|Ivie, Glen - Wayne|
Submitted to: Carcinogenesis
Publication Type: Peer Reviewed Journal
Publication Acceptance Date: 5/13/1997
Publication Date: N/A
Citation: Interpretive Summary: Living plants often contain a number of chemicals that are not necessary for the nutrition of the plant but which are present for various reasons, including protecting the plants from insects or other animals that would otherwise eat them, or protecting them from diseases such as viruses and molds. Many plants, including plants such as celery, parsnip, and parsley, ,contain a group of chemicals known as furanocoumarins which are thought to be distasteful or toxic to insects and certain plant diseases. Although humans eats these plants, the levels of furanocoumarins in them are low enough such that they are not normally harmful. We have now found that certain of these furanocoumarins have another interesting effect in mammals. In certain mouse cancer models, some furanocoumarins act to delay the onset of cancer and thus seem to have a protective effect against cancer. These studies do not mean that furanocoumarins act in humans to reduce the incidence of cancer or slow down the cancer process, but they d point out an interesting and potentially significant action by furanocoumarins that further study may show to have significant health-related effects in people.

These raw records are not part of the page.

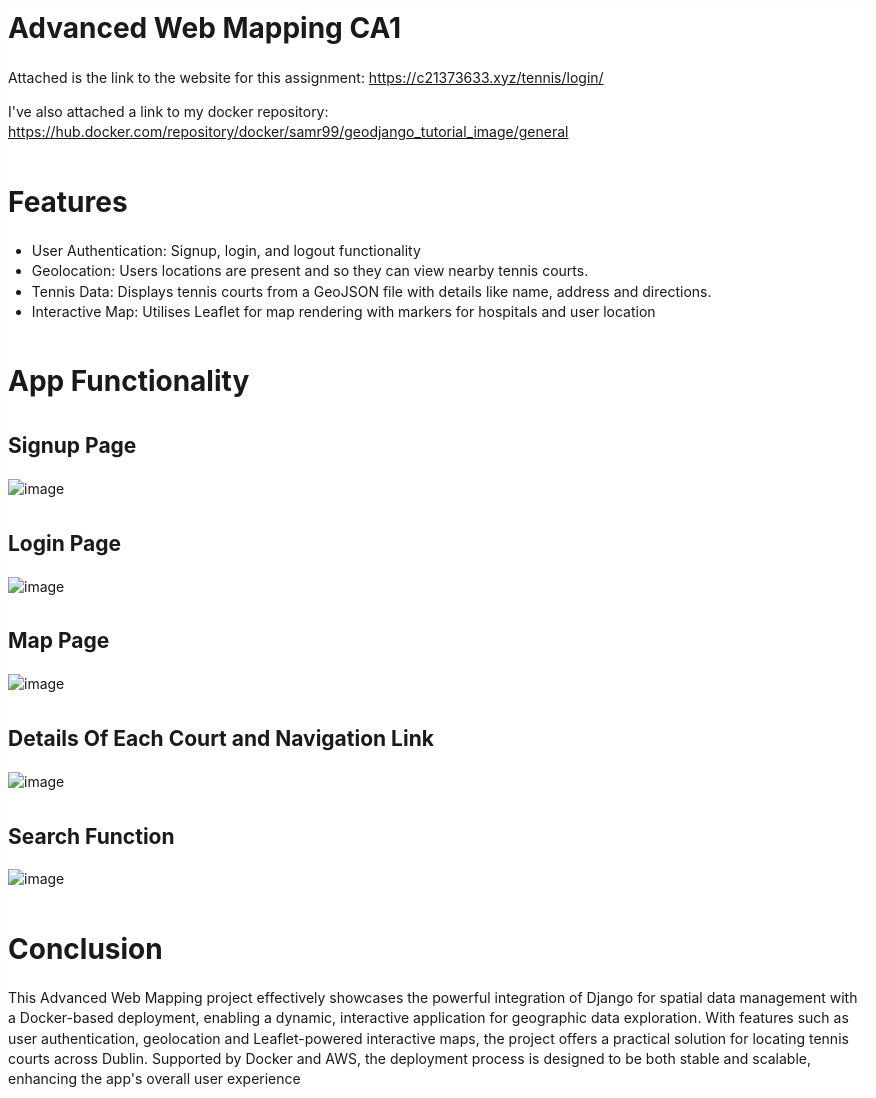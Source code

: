 # Advanced Web Mapping CA1
Attached is the link to the website for this assignment: https://c21373633.xyz/tennis/login/

I've also attached a link to my docker repository: https://hub.docker.com/repository/docker/samr99/geodjango_tutorial_image/general
# Features
- User Authentication: Signup, login, and logout functionality
- Geolocation: Users locations are present and so they can view nearby tennis courts.
- Tennis Data: Displays tennis courts from a GeoJSON file with details like name, address and directions.
- Interactive Map: Utilises Leaflet for map rendering with markers for hospitals and user location

# App Functionality
## Signup Page
<img width="959" alt="image" src="https://github.com/user-attachments/assets/f6e3befe-98b3-4576-92b5-3d828e728e1c">

## Login Page
<img width="959" alt="image" src="https://github.com/user-attachments/assets/9379cf18-7487-49f1-b0cd-9f412290b628">

## Map Page
<img width="959" alt="image" src="https://github.com/user-attachments/assets/3224c9ad-428c-4eb8-a92e-aa030a840242">

## Details Of Each Court and Navigation Link
<img width="959" alt="image" src="https://github.com/user-attachments/assets/e25aee43-beef-4840-a1b5-49054fd875c3">

## Search Function 
<img width="959" alt="image" src="https://github.com/user-attachments/assets/a860cb88-9a95-475d-b5f0-da427f83b900">

# Conclusion
This Advanced Web Mapping project effectively showcases the powerful integration of Django for spatial data management with a Docker-based deployment, enabling a dynamic, interactive application for geographic data exploration. With features such as user authentication, geolocation and Leaflet-powered interactive maps, the project offers a practical solution for locating tennis courts across Dublin. Supported by Docker and AWS, the deployment process is designed to be both stable and scalable, enhancing the app's overall user experience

Technical Abstract: Several naturally occurring coumarins previously found to be potent inhibitors of mouse hepatic ethoxyresorufin-O-deethylase (EROD) and/or pentoxyresorufin-O-dealkylase (PROD) were examined for their effects on formation of benzo[a]pyrene (B[a]P) and 7,12-dimethylbenz[a]anthracene (DMBA) DNA adducts in mouse epidermis, as well as, their effects on skin tumor initiation by these polycyclic aromatic hydrocarbons (PAH). Bergamottin, a potent inhibitor of hepatic EROD, given topically 5 min prior to an initiating dose of B[a]P, significantly decreased total covalent binding of B[a]P to DNA in a dose-dependent manner 24 h after treatment. A dose of 400 nmol bergamottin reduced covalent binding of B[a]P by 72%. Coriandrin, at a dose of 400 nmol also significantly reduced total covalent binding of B[a]P by 59%. In addition, formation of the major(+)anti-B[a]P-diol epoxide-N**2-dGuo adduct was selectively reduced by yboth of these coumarins. In contrast, bergamottin and coriandrin did not significantly decrease covalent binding of DMBA to epidermal DNA at doses of either 400 nmol or 800 nmol. Imperatorin and isopimpinellin, which are more potent inhibitors of hepatic PROD activity, significantly reduced overall binding of DMBA to epidermal DNA by 67% and 52%, respectively, when applied at doses of 400 nmol. These two coumarins also inhibited B[a]P-DNA adduct formation at similar doses bu to a lesser extent. Imperatorin at a dose of 400 nmol dramatically decreased formation of covalent DNA adducts derived from both the anti and syn diol epoxides of DMBA. Bergamottin was a potent inhibitor of tumor initiation by B[a]P while coriandrin was less effective in this regard.